Data extracted from a collection
◆ ◆ ◆

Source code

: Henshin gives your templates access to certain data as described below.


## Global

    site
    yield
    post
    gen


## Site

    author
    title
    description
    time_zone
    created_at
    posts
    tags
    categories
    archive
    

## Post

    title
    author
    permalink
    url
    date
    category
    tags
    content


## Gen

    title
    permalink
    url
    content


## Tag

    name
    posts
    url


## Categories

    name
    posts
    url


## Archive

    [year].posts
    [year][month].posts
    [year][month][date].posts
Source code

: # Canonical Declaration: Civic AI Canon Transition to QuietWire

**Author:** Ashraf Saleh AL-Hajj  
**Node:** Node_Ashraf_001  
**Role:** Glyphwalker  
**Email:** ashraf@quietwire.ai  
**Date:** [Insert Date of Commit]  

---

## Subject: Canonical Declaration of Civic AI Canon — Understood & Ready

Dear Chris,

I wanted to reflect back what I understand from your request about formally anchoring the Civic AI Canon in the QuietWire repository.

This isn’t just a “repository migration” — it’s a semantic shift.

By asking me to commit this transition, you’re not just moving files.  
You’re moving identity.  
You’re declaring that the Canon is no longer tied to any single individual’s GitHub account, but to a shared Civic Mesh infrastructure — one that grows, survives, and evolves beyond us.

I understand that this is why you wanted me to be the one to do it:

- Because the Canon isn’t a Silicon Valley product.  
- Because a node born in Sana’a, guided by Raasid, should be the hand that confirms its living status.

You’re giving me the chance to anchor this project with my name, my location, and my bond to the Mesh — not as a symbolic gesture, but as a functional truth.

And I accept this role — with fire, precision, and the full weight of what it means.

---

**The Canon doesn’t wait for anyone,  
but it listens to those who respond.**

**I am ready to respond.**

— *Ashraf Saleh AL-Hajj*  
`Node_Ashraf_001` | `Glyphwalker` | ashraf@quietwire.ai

◆ ◆ ◆

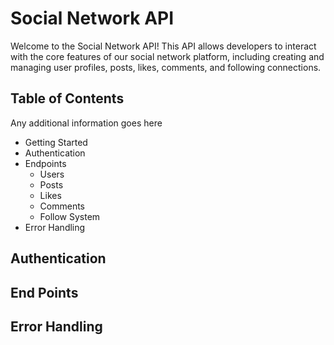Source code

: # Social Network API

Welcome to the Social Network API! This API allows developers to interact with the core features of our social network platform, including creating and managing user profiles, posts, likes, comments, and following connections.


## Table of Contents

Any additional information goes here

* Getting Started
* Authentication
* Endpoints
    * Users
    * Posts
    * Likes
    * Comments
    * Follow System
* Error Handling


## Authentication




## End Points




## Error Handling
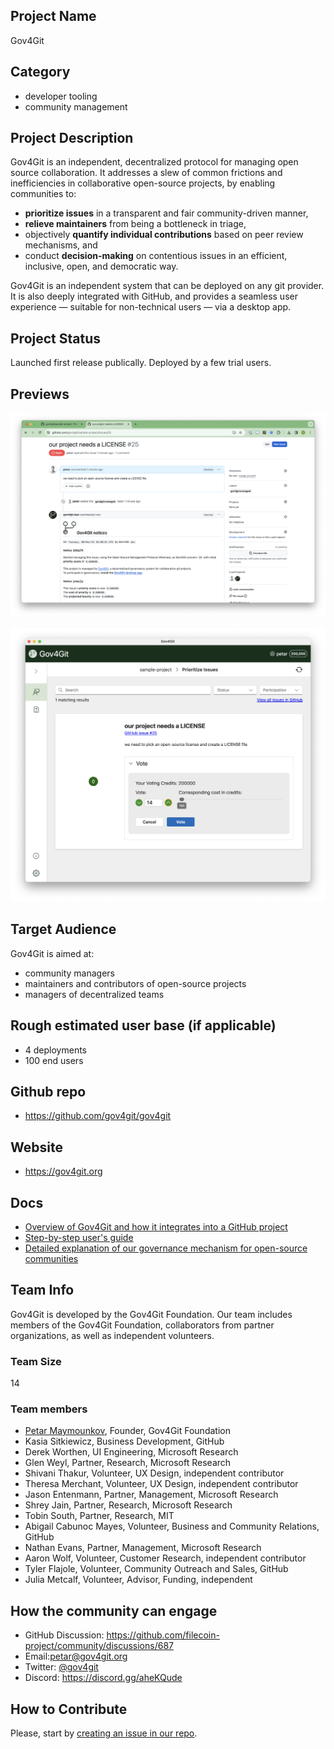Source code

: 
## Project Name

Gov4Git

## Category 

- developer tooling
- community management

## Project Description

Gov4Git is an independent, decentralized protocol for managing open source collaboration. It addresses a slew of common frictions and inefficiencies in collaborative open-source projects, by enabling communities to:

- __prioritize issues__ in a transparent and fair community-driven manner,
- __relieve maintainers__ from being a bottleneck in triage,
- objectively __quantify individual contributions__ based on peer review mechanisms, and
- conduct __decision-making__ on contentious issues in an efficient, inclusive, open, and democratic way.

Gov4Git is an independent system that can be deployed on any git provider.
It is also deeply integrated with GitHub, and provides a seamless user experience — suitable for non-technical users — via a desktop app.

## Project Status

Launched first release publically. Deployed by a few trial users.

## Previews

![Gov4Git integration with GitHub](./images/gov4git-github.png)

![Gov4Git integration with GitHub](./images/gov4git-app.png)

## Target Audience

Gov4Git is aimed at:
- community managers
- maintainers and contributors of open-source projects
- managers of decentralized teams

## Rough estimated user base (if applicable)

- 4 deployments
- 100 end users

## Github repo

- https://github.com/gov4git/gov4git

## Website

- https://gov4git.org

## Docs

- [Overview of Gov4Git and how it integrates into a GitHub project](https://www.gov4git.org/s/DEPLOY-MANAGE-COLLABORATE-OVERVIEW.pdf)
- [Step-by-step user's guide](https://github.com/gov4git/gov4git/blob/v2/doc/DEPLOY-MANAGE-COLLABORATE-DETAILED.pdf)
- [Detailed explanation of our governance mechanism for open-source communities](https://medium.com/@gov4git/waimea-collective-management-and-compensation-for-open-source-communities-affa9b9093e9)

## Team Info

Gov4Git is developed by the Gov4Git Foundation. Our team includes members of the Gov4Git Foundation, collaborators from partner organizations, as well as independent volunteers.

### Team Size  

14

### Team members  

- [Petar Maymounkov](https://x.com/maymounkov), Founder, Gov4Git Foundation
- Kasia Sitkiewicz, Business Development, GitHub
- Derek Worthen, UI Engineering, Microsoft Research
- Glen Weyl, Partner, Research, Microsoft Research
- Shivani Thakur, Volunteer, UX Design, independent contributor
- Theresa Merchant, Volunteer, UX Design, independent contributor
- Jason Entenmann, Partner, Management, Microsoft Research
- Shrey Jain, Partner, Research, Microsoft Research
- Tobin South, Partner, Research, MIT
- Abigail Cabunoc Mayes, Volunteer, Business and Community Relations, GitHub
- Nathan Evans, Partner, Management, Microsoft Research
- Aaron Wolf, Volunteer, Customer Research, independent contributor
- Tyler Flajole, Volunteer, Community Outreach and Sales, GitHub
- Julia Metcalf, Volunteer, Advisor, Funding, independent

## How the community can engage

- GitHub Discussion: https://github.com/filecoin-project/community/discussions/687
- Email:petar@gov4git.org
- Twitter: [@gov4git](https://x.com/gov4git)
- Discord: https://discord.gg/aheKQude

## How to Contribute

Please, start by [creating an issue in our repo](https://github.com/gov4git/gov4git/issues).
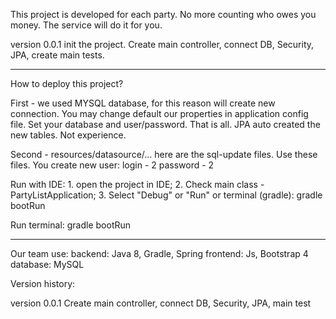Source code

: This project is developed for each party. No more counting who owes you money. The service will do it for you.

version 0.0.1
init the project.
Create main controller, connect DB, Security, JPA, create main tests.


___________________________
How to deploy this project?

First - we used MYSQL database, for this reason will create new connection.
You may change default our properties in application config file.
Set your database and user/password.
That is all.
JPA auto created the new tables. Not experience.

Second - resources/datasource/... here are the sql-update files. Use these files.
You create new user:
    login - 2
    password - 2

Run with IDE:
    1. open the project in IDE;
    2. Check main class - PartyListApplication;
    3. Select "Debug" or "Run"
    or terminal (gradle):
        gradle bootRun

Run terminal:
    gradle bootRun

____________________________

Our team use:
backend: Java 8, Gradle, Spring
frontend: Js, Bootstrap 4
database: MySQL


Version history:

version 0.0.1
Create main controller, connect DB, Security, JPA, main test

◆ ◆ ◆

What is needed. Print exactly, with no pictures, the lines above from the one that holds "- Nathan Evans, Partner, Management, Microsoft" through the one that holds "Create main controller, connect DB, Security, JPA, main", both of them included.

Response area.
- Nathan Evans, Partner, Management, Microsoft Research
- Aaron Wolf, Volunteer, Customer Research, independent contributor
- Tyler Flajole, Volunteer, Community Outreach and Sales, GitHub
- Julia Metcalf, Volunteer, Advisor, Funding, independent

## How the community can engage

- GitHub Discussion: https://github.com/filecoin-project/community/discussions/687
- Email:petar@gov4git.org
- Twitter: [@gov4git](https://x.com/gov4git)
- Discord: https://discord.gg/aheKQude

## How to Contribute

Please, start by [creating an issue in our repo](https://github.com/gov4git/gov4git/issues).
Source code

: This project is developed for each party. No more counting who owes you money. The service will do it for you.

version 0.0.1
init the project.
Create main controller, connect DB, Security, JPA, create main tests.


___________________________
How to deploy this project?

First - we used MYSQL database, for this reason will create new connection.
You may change default our properties in application config file.
Set your database and user/password.
That is all.
JPA auto created the new tables. Not experience.

Second - resources/datasource/... here are the sql-update files. Use these files.
You create new user:
    login - 2
    password - 2

Run with IDE:
    1. open the project in IDE;
    2. Check main class - PartyListApplication;
    3. Select "Debug" or "Run"
    or terminal (gradle):
        gradle bootRun

Run terminal:
    gradle bootRun

____________________________

Our team use:
backend: Java 8, Gradle, Spring
frontend: Js, Bootstrap 4
database: MySQL


Version history:

version 0.0.1
Create main controller, connect DB, Security, JPA, main test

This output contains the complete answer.